## [Directions for this task]
Find each line in the records below that contains the word "Path", and copy it out.

## [Input data]

******

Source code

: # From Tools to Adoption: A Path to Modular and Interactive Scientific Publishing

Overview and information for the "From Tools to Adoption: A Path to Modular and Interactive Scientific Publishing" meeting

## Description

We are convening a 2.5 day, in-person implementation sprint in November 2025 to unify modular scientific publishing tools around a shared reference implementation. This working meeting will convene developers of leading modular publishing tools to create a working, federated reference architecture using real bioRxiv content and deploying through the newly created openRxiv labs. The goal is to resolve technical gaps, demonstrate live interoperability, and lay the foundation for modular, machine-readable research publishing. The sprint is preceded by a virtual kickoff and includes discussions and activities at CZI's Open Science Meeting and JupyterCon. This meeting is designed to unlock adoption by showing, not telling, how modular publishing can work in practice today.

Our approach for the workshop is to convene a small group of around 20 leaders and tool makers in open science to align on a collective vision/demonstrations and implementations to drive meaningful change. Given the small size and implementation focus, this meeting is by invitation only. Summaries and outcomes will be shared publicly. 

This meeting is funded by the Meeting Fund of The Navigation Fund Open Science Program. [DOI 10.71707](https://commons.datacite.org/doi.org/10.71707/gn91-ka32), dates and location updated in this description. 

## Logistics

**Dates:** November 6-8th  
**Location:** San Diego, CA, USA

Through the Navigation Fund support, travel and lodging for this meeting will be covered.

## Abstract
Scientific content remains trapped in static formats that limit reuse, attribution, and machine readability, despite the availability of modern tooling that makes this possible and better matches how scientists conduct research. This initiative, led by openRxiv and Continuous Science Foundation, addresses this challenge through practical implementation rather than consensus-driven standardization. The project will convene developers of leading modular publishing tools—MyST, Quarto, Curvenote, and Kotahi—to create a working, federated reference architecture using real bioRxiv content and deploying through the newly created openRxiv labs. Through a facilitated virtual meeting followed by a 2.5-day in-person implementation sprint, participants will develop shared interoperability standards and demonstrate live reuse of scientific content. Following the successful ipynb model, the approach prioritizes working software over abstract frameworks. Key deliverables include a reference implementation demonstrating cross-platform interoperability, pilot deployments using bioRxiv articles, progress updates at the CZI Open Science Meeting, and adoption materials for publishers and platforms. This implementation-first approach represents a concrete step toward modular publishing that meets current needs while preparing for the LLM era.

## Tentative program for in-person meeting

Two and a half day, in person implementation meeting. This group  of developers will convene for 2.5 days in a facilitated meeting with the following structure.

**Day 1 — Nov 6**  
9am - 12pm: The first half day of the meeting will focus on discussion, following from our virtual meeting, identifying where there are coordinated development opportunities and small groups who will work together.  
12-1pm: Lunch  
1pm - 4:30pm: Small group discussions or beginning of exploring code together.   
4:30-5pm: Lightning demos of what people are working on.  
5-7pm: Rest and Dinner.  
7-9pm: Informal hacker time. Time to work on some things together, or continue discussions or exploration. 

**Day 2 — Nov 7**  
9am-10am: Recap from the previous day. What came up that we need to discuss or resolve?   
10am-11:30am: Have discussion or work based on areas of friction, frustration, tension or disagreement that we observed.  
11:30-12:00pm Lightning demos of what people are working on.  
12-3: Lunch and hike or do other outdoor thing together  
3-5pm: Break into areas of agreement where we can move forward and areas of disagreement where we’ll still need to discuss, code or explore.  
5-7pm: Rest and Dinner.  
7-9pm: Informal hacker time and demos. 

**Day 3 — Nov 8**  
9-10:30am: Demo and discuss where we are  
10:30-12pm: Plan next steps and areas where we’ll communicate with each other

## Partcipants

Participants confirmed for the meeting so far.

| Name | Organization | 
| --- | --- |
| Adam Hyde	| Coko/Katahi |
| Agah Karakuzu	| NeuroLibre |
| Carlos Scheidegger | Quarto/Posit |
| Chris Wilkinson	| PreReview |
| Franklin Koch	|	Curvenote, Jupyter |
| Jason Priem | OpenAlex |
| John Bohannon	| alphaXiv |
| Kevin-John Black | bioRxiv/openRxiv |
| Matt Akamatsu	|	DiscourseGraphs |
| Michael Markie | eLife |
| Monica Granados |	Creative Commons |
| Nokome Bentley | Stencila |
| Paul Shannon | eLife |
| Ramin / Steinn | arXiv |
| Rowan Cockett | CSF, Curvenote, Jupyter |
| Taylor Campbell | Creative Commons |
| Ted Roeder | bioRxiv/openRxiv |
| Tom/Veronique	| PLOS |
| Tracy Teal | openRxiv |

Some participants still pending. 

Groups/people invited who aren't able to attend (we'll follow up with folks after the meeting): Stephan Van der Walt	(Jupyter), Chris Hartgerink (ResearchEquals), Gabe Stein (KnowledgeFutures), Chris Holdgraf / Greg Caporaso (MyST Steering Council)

******

## [Task result]
: # From Tools to Adoption: A Path to Modular and Interactive Scientific Publishing
Overview and information for the "From Tools to Adoption: A Path to Modular and Interactive Scientific Publishing" meeting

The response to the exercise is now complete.